EXERCISE AIM –
Look for the word "together" in the data below, and copy every line that holds it.

STUDY MATERIAL –

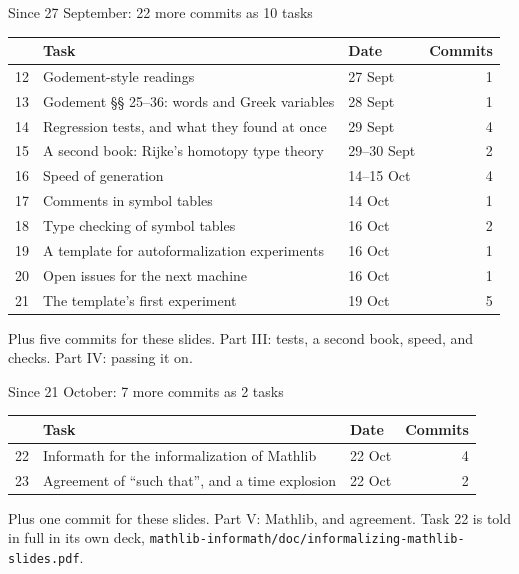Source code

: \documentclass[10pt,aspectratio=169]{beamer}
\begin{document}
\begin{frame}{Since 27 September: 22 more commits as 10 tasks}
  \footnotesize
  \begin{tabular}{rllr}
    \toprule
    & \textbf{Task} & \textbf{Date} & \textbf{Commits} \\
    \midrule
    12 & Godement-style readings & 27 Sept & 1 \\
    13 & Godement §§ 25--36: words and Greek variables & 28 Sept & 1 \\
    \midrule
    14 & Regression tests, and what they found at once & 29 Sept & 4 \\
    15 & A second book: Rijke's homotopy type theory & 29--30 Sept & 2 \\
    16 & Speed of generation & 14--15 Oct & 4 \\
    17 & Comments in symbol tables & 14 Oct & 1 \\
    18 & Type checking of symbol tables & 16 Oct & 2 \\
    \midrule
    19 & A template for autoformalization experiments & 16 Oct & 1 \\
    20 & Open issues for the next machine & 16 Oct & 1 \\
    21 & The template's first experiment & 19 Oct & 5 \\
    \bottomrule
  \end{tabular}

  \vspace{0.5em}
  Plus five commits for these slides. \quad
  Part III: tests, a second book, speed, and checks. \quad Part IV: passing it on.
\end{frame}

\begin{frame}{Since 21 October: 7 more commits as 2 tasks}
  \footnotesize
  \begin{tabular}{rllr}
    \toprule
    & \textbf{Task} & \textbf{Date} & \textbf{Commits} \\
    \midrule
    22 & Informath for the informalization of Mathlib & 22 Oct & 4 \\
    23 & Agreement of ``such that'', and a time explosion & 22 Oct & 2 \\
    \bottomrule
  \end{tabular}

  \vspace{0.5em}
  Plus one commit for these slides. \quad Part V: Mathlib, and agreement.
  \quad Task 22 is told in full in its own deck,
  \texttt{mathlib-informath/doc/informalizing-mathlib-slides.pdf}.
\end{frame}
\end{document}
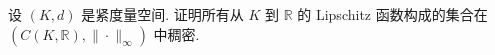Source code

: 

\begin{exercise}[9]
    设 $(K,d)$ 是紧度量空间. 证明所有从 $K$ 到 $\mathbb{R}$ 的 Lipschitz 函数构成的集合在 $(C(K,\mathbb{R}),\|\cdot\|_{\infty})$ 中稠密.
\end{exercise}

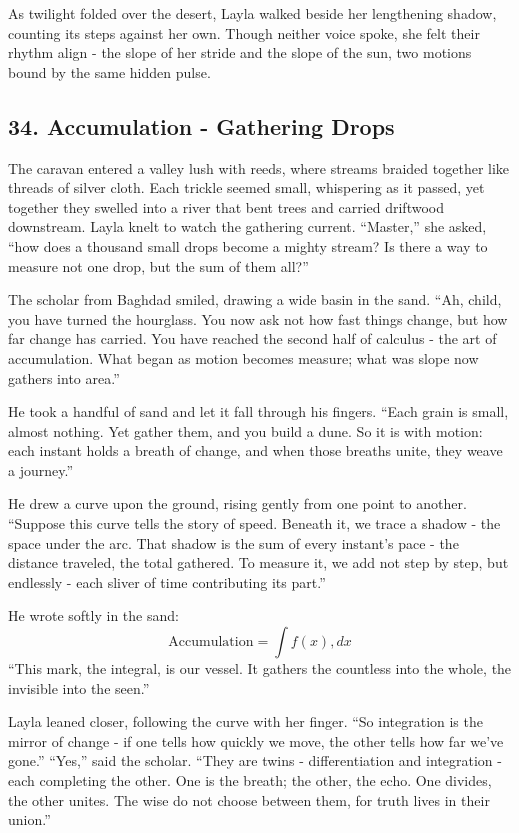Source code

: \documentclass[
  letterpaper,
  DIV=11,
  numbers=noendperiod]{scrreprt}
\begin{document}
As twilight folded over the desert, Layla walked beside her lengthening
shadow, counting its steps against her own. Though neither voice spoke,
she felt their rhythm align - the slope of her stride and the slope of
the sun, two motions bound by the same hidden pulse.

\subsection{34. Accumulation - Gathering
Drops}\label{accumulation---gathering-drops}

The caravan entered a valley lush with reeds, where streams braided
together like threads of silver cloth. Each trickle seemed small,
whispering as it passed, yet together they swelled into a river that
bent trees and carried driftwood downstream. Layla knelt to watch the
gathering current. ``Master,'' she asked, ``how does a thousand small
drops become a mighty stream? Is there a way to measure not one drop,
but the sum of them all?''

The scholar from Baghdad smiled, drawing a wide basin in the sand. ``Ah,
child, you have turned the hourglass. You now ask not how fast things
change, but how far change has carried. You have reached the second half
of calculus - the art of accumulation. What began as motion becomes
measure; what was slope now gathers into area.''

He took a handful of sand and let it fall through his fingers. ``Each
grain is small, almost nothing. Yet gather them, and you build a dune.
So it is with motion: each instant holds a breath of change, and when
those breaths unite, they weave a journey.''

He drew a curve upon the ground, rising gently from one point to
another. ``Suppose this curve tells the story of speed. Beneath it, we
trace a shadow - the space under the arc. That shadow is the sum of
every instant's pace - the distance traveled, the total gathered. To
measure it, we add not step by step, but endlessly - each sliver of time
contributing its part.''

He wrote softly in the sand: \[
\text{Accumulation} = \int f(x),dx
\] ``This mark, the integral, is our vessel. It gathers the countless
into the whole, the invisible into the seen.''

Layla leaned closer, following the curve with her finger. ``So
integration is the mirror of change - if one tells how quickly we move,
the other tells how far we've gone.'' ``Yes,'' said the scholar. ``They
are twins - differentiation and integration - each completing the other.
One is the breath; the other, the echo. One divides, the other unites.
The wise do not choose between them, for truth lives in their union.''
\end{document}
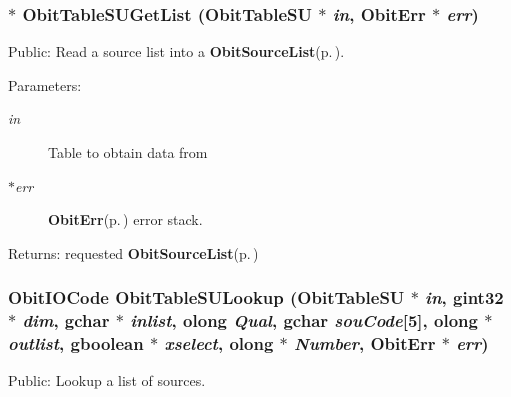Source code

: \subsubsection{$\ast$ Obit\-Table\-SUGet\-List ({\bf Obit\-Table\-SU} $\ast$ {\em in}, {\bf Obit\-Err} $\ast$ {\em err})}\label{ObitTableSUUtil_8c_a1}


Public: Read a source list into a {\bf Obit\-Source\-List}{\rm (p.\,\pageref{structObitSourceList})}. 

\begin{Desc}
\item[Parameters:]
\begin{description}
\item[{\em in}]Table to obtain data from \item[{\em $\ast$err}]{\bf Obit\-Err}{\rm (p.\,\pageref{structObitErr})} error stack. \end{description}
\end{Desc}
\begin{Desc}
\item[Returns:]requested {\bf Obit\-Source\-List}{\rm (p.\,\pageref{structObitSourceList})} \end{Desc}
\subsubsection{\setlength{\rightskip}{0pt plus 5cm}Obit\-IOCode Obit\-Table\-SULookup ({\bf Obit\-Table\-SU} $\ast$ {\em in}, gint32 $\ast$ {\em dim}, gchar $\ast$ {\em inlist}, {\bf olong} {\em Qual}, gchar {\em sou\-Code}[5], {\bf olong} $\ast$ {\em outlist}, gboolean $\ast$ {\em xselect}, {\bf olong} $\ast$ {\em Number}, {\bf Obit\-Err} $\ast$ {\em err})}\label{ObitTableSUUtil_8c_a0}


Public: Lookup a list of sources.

RESPONSE AREA –
together like threads of silver cloth. Each trickle seemed small,
whispering as it passed, yet together they swelled into a river that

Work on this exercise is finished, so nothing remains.